Title insurance and known title defects
“Don’t worry about it – title insurance will cover it!” … This is what I keep hearing from agents when they talk to their clients about potential title insurance issues: “Don’t worry about it, you are getting title insurance – that will cover it!”
My response: “Whoa!”
The most recent instance was a District of Columbia tenant issue. I had to break it to the agent and the purchaser that the title insurance would not cover it and the underwriter would take specific exception to this issue because all of the parties were aware of the issue.
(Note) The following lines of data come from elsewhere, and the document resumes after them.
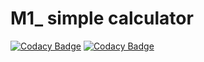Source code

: # M1_ simple calculator
[![Codacy Badge](https://api.codacy.com/project/badge/Grade/cccc897d47474a34b306de293cda9eca)](https://app.codacy.com/gh/nikky1207/M1_Calculator?utm_source=github.com&utm_medium=referral&utm_content=nikky1207/M1_Calculator&utm_campaign=Badge_Grade_Settings)
[![Codacy Badge](https://app.codacy.com/project/badge/Grade/26e272f9dc2440ab8b0d5215202b58b5)](https://www.codacy.com/gh/nikky1207/M1_Calculator/dashboard?utm_source=github.com&amp;utm_medium=referral&amp;utm_content=nikky1207/M1_Calculator&amp;utm_campaign=Badge_Grade)
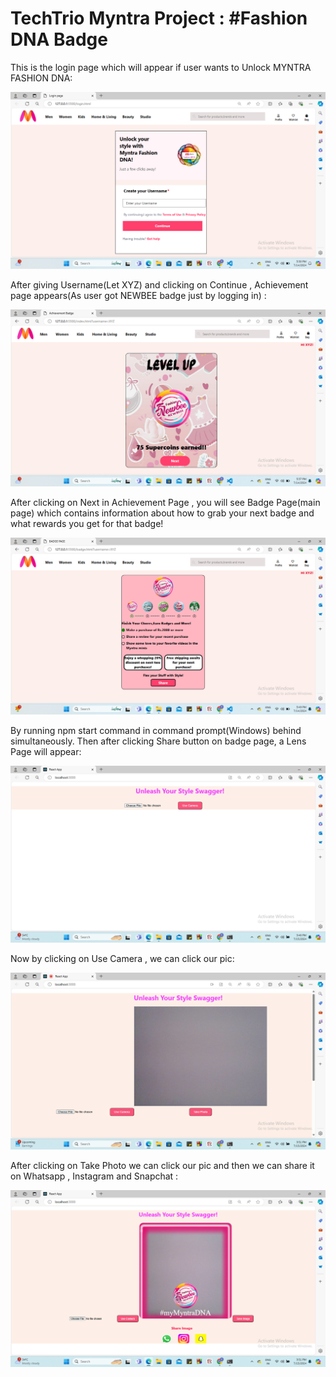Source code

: # TechTrio Myntra Project : #Fashion DNA Badge

This is the login page which will appear if user wants to Unlock MYNTRA FASHION DNA:

![This is the login page which will appear if user wants to Unlock MYNTRA FASHION DNA:](login.png)

After giving Username(Let XYZ) and clicking on Continue , Achievement page appears(As user got NEWBEE badge just by logging in) :

![This is achievement page](achieve.png)

After clicking on Next in Achievement Page , you will see Badge Page(main page) which contains information about how to grab your next badge and what rewards you get for that badge!

![This is the Badge Page](badgepage.png)


By running npm start command in command prompt(Windows) behind simultaneously.
Then after clicking Share button on badge page, a Lens Page will appear:

![This is the Lens Page](camera.png)

Now by clicking on Use Camera , we can click our pic:

![This is the pic Page](pic.png)

After clicking on Take Photo we can click our pic and then we can share it on Whatsapp , Instagram and Snapchat :

![This is the Share Page](share.png)


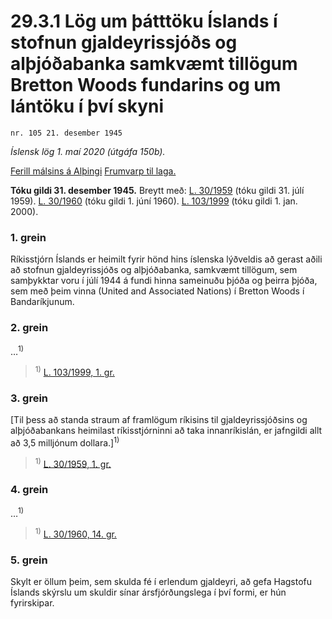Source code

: # 29.3.1 Lög um þátttöku Íslands í stofnun gjaldeyrissjóðs og alþjóðabanka samkvæmt tillögum Bretton Woods fundarins og um lántöku í því skyni

`nr. 105 21. desember 1945`

_Íslensk lög 1. maí 2020 (útgáfa 150b)._

[Ferill málsins á Alþingi](https://www.althingi.is/thingstorf/thingmalalistar-eftir-thingum/ferill/?ltg=64&mnr=152)
[Frumvarp til laga.](https://www.althingi.is/altext/64/s/pdf/0365.pdf)

**Tóku gildi 31. desember 1945.**
Breytt með:
[L. 30/1959](https://althingi.is/altext/stjtnr.html#1959030) (tóku gildi 31. júlí 1959).
[L. 30/1960](https://althingi.is/altext/stjtnr.html#1960030) (tóku gildi 1. júní 1960).
[L. 103/1999](https://althingi.is/altext/stjt/1999.103.html) (tóku gildi 1. jan. 2000).

### 1. grein

Ríkisstjórn Íslands er heimilt fyrir hönd hins íslenska lýðveldis að gerast aðili að stofnun gjaldeyrissjóðs og alþjóðabanka, samkvæmt tillögum, sem samþykktar voru í júlí 1944 á fundi hinna sameinuðu þjóða og þeirra þjóða, sem með þeim vinna (United and Associated Nations) í Bretton Woods í Bandaríkjunum.

### 2. grein

…<sup>1)</sup> 

> <sup>1)</sup> [L. 103/1999, 1. gr.](https://althingi.is/altext/stjt/1999.103.html)

### 3. grein

[Til þess að standa straum af framlögum ríkisins til gjaldeyrissjóðsins og alþjóðabankans heimilast ríkisstjórninni að taka innanríkislán, er jafngildi allt að 3,5 milljónum dollara.]<sup>1)</sup> 

> <sup>1)</sup> [L. 30/1959, 1. gr.](https://althingi.is/altext/stjtnr.html#1959030?g1)

### 4. grein

…<sup>1)</sup> 

> <sup>1)</sup> [L. 30/1960, 14. gr.](https://althingi.is/altext/stjtnr.html#1960030?g14)

### 5. grein

Skylt er öllum þeim, sem skulda fé í erlendum gjaldeyri, að gefa Hagstofu Íslands skýrslu um skuldir sínar ársfjórðungslega í því formi, er hún fyrirskipar.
One thing many folks do not seem to understand is that the title insurer literally steps into the purchaser’s (new owner’s) shoes and commences legal action based on the title issue at hand on behalf of the purchaser (new owner) and can only pursue a legal action the actual owner would be able to pursue.
In other words, title insurance is to cover the unforeseen title issues. If the purchaser, now the new owner, has knowledge of an issue or has waived the right to sue the seller for any title issues it is difficult for the title insurer to pursue any legal action on behalf of the new owner. (Hint: look at the addendum to a contract for properties bought from a foreclosing bank or acknowledged tenants in the property, etc.)
So, before a purchaser becomes a new owner to a property with known potential title issues, that purchaser should consult the settlement attorney to fully understand what he or she is “signing up for.”
Title insurance doesn’t always “cover it.”